Saved entries:
=-=-=-=-=

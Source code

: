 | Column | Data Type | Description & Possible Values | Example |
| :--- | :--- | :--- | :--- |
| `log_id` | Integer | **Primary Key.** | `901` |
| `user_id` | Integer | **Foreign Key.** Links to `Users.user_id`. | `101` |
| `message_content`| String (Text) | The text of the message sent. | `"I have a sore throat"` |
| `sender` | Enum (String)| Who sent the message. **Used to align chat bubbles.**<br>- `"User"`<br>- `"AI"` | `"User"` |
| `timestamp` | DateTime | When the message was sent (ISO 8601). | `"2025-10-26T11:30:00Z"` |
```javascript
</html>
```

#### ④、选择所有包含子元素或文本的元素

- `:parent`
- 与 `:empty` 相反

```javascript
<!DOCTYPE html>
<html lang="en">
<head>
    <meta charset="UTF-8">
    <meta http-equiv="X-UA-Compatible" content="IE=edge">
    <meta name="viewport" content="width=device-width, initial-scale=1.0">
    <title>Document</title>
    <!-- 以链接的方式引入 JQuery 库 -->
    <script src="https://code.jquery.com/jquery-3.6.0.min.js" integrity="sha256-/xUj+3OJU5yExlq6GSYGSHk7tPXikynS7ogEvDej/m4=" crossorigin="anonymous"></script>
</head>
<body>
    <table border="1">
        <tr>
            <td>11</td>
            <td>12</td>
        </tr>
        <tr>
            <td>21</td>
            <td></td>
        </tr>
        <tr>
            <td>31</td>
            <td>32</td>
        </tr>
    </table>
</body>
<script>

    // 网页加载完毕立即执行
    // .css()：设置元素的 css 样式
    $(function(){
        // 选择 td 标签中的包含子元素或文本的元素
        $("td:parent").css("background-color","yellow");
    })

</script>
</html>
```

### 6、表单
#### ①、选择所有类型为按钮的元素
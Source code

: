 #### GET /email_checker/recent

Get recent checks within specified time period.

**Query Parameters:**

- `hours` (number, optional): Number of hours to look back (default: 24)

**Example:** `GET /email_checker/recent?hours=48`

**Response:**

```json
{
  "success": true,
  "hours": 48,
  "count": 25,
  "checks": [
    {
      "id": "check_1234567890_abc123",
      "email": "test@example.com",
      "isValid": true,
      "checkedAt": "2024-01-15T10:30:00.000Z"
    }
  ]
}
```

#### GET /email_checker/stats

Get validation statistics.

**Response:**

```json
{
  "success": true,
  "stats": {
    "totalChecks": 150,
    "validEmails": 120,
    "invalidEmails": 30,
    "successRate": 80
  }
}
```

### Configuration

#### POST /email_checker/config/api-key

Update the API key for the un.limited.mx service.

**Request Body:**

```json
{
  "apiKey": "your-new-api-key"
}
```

=-=-=-=-=

*Task item*: Find the word "message" in the entries and show each line where it is found.

*Expected answer*:
| `message_content`| String (Text) | The text of the message sent. | `"I have a sore throat"` |
| `sender` | Enum (String)| Who sent the message. **Used to align chat bubbles.**<br>- `"User"`<br>- `"AI"` | `"User"` |
| `timestamp` | DateTime | When the message was sent (ISO 8601). | `"2025-10-26T11:30:00Z"` |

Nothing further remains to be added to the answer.